The Border Agency calculated at the time that there were 174,000 immigrants who had overstayed. If Capita could find them, it would be a solid sign of the Government being tough on illegal immigration. Capita tried hard. It sent 39,100 text messages telling recipients that they had to leave as they no longer have the right to remain. The texts set off an avalanche of complaints, including those from people who had lived in the UK legally for years.

So how successful has Capita been, overall? Yesterday, while minds were focused on the Autumn Statement, the Home Office posted online the reply to a Freedom of Information request, which revealed that, after 14 months, the Capita contract had caused 4,160 people to depart these shores. So only about another 170,000 to go.

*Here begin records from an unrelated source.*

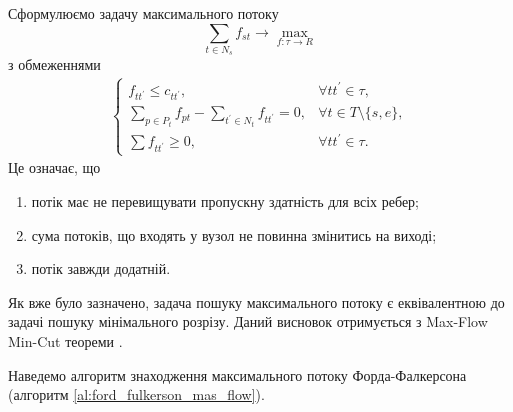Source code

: Сформулюємо задачу максимального потоку
\begin{equation*}
    \sum_{t \in N_s} f_{st} \rightarrow \max_{f: \tau \rightarrow R }
\end{equation*}
з обмеженнями
\begin{equation*}
    \begin{gathered}
        \begin{cases}
            f_{tt^{'}} \leq  c_{tt^{'}},                                   & \forall tt^{'}  \in \tau ,         \\
            \sum_{p \in P_t} f_{pt} - \sum_{t^{'} \in N_t} f_{tt^{'}} = 0, & \forall t \in T \setminus \{s,e\}, \\
            \sum f_{tt^{'}} \geq 0,                                        & \forall tt^{'}  \in \tau.
        \end{cases}
    \end{gathered}
\end{equation*}
Це означає, що
\begin{enumerate}
    \item потік має не перевищувати пропускну здатність для всіх ребер;
    \item сума потоків, що входять у вузол не повинна змінитись на виході;
    \item потік завжди додатній.
\end{enumerate}

Як вже було зазначено,
задача пошуку максимального потоку є еквівалентною до задачі пошуку мінімального розрізу.
Даний висновок отримується з Max-Flow Min-Cut теореми \cite{ford_fulkerson,edmods_karp}.

Наведемо алгоритм знаходження максимального потоку Форда-Фалкерсона (алгоритм \ref{al:ford_fulkerson_mas_flow}).

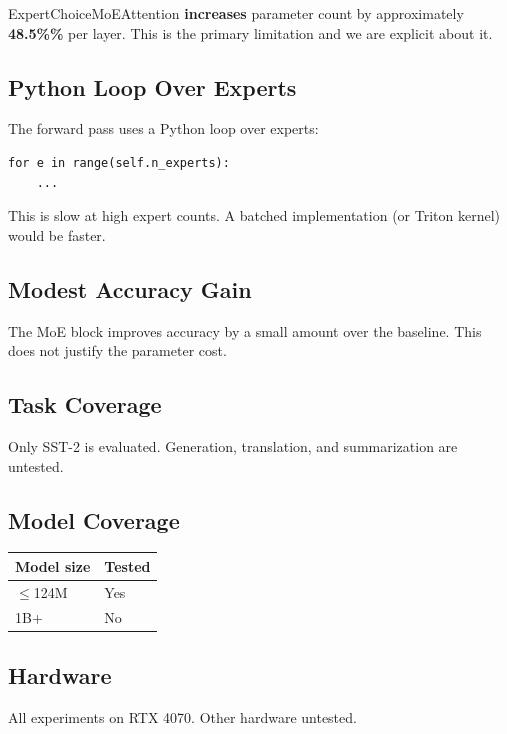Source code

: ExpertChoiceMoEAttention \textbf{increases} parameter count by approximately 
\textbf{48.5\%\%} per layer. This is the primary limitation and we are 
explicit about it.

\subsection{Python Loop Over Experts}

The forward pass uses a Python loop over experts:

\begin{lstlisting}
for e in range(self.n_experts):
    ...
\end{lstlisting}

This is slow at high expert counts. A batched implementation (or Triton 
kernel) would be faster.

\subsection{Modest Accuracy Gain}

The MoE block improves accuracy by a small amount over the baseline. This 
does not justify the parameter cost.

\subsection{Task Coverage}

Only SST-2 is evaluated. Generation, translation, and summarization are 
untested.

\subsection{Model Coverage}

\begin{table}[H]
\centering
\small
\begin{tabular}{ll}
\toprule
\textbf{Model size} & \textbf{Tested} \\
\midrule
$\le$124M & Yes \\
1B+ & No \\
\bottomrule
\end{tabular}
\end{table}

\subsection{Hardware}

All experiments on RTX 4070. Other hardware untested.

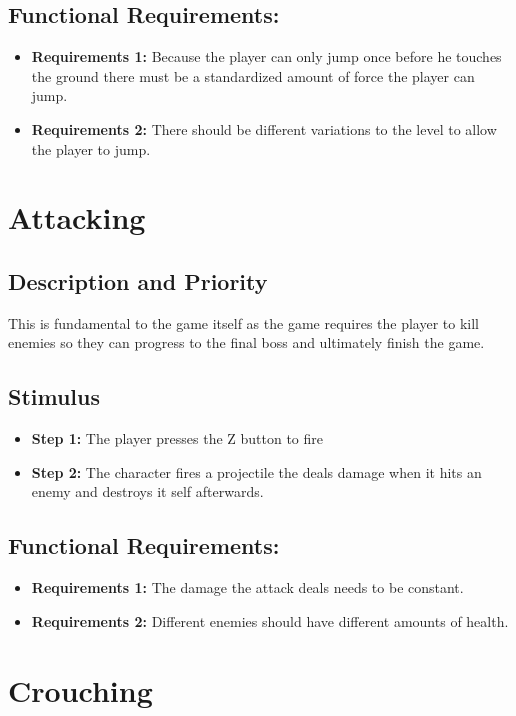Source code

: \subsection{Functional Requirements:}
\begin{itemize}
    \item \textbf{Requirements 1:} Because the player can only jump once before he touches the ground there must be a standardized amount of force the player can jump.
    \item \textbf{Requirements 2:} There should be different variations to the level to allow the player to jump.
\end{itemize}

\section{Attacking}
\subsection{Description and Priority}
This is fundamental to the game itself as the game requires the player to kill enemies so they can progress to the final boss and ultimately finish the game.
\subsection{Stimulus}
\begin{itemize}
    \item \textbf{Step 1:} The player presses the Z button to fire
    \item \textbf{Step 2:} The character fires a projectile the deals damage when it hits an enemy and destroys it self afterwards.
\end{itemize}
\subsection{Functional Requirements:}
\begin{itemize}
    \item \textbf{Requirements 1:} The damage the attack deals needs to be constant.
    \item \textbf{Requirements 2:} Different enemies should have different amounts of health.
\end{itemize}

\section{Crouching}
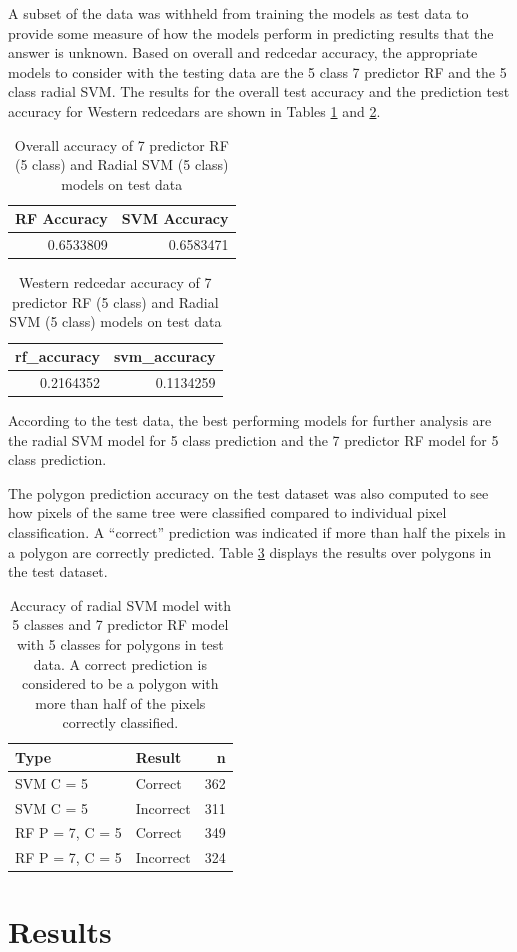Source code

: \documentclass[12pt,twoside]{reedthesis}
\begin{document}
A subset of the data was withheld from training the models as test data to provide some measure of how the models perform in predicting results that the answer is unknown. Based on overall and redcedar accuracy, the appropriate models to consider with the testing data are the 5 class 7 predictor RF and the 5 class radial SVM. The results for the overall test accuracy and the prediction test accuracy for Western redcedars are shown in Tables \ref{tab:resultsTest} and \ref{tab:resultsTest2}.
\begin{table}

\caption{\label{tab:resultsTest}Overall accuracy of 7 predictor RF (5 class) and Radial SVM (5 class) models on test data}
\centering
\begin{tabular}[t]{r|r}
\hline
RF Accuracy & SVM Accuracy\\
\hline
0.6533809 & 0.6583471\\
\hline
\end{tabular}
\end{table}
\begin{table}

\caption{\label{tab:resultsTest2}Western redcedar accuracy of 7 predictor RF (5 class) and Radial SVM (5 class) models on test data}
\centering
\begin{tabular}[t]{r|r}
\hline
rf\_accuracy & svm\_accuracy\\
\hline
0.2164352 & 0.1134259\\
\hline
\end{tabular}
\end{table}
According to the test data, the best performing models for further analysis are the radial SVM model for 5 class prediction and the 7 predictor RF model for 5 class prediction.

The polygon prediction accuracy on the test dataset was also computed to see how pixels of the same tree were classified compared to individual pixel classification. A ``correct'' prediction was indicated if more than half the pixels in a polygon are correctly predicted. Table \ref{tab:polyTab} displays the results over polygons in the test dataset.
\begin{table}

\caption{\label{tab:polyTab}Accuracy of radial SVM model with 5 classes and 7 predictor RF model with 5 classes for polygons in test data. A correct prediction is considered to be a polygon with more than half of the pixels correctly classified.}
\centering
\begin{tabular}[t]{l|l|r}
\hline
Type & Result & n\\
\hline
SVM C = 5 & Correct & 362\\
\hline
SVM C = 5 & Incorrect & 311\\
\hline
RF P = 7, C = 5 & Correct & 349\\
\hline
RF P = 7, C = 5 & Incorrect & 324\\
\hline
\end{tabular}
\end{table}
\hypertarget{results}{%
\chapter{Results}\label{results}}
\end{document}
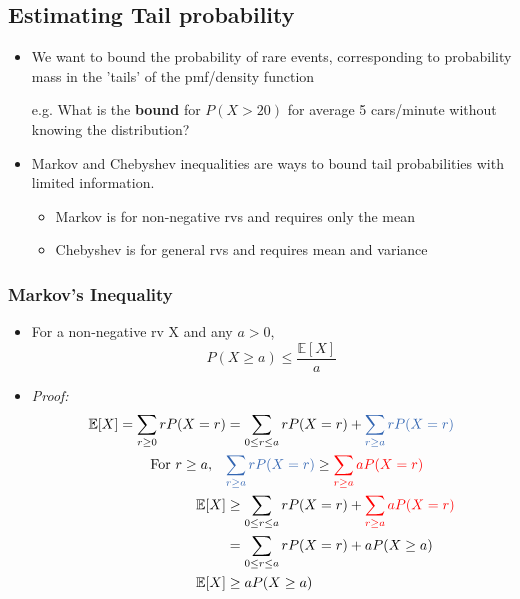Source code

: \documentclass[24pt]{article}
\begin{document}
\subsection{Estimating Tail probability}
\begin{itemize}
\item We want to bound the probability of rare events, corresponding to probability mass in the 'tails' of the pmf/density function
\begin{itemize}
e.g. What is the \textbf{bound} for $P(X>20)$ for average 5 cars/minute without knowing the distribution?
\end{itemize}
\item Markov and Chebyshev inequalities are ways to bound tail probabilities with limited information.
\begin{itemize}
\item Markov is for non-negative rvs and requires only the mean
\item Chebyshev is for general rvs and requires mean and variance
\end{itemize}
\end{itemize}

\subsubsection{Markov's Inequality}
\begin{itemize}
\item For a non-negative rv X and any $a > 0$,
$$ P(X \ge a) \le \frac{\mathbb{E}[X]}{a}$$ 
\item \textit{Proof:}
\begin{align*}
\mathbb{E}[X] = \sum_{r\ge0}rP(X=r) &= \sum_{0\le r\le a}rP(X=r) + \textcolor{blue1}{\sum_{r\ge a}rP(X=r)} \\
\textrm{For }r \ge a, \quad &\textcolor{blue1}{\sum_{r\ge a}rP(X=r)} \ge \textcolor{red}{\sum_{r\ge a}aP(X=r)} \\
\mathbb{E}[X] &\ge  \sum_{0\le r\le a}rP(X=r) + \textcolor{red}{\sum_{r\ge a}aP(X=r)} \\
&= \sum_{0\le r\le a}rP(X=r) + aP(X \ge a)\\
\mathbb{E}[X] &\ge  aP(X \ge a)
\end{align*}
\end{itemize}
\end{document}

The good news is that the contract specified that Capita will be paid by results, which must have saved a pile of money.

Escalating error

“Really glad George Osborne has scrapped Labour’s awful fuel duty escalator that jacked up petrol tax every year,” a tweet from the Conservative Party head office exulted yesterday. The writer is perhaps not old enough to know that the escalator was introduced in March 1993 by a Conservative Chancellor, Norman Lamont, who was assisted by a promising young special adviser, David Cameron.

Norman recycled

One of George Osborne’s advisers made a slip of the tongue when talking about what will happen when paper tax discs for vehicles are abolished. He said that one means of payment open to motorists will be a “direct Tebbit”. Presumably, it involves getting on your bike to hand in the cash at DVLA headquarters.

The never-ending story

A little anniversary passed almost unnoticed last month. It has been four years since the first witness appeared at the first public hearing of the Chilcot Inquiry into the Iraq war, and two years and 10 months since the hearings ended. One day, a report will emerge, though nobody knows when. I notice from a written question in the Lords Hansard that the chairman, Sir John Chilcot, is still paid £790 a day, and the committee members £565 per day, whenever the committee sits. Nice work if you can get it.

Crusaders for decency?

Mark Shenton, the long- standing theatre critic of the Sunday Express, has lost his job, not because the industry is contracting, but, he says, because some 22 years ago, before the internet was invented, a friend took a photograph of him in the nude, which has turned up on a gay website. Shenton’s sexuality is not a secret, but the management of the Sunday Express, owned by Richard Desmond, who made millions from pornography, found the image so “embarrassing” that they have dispensed with Shenton’s services. What sensitive little souls they must be.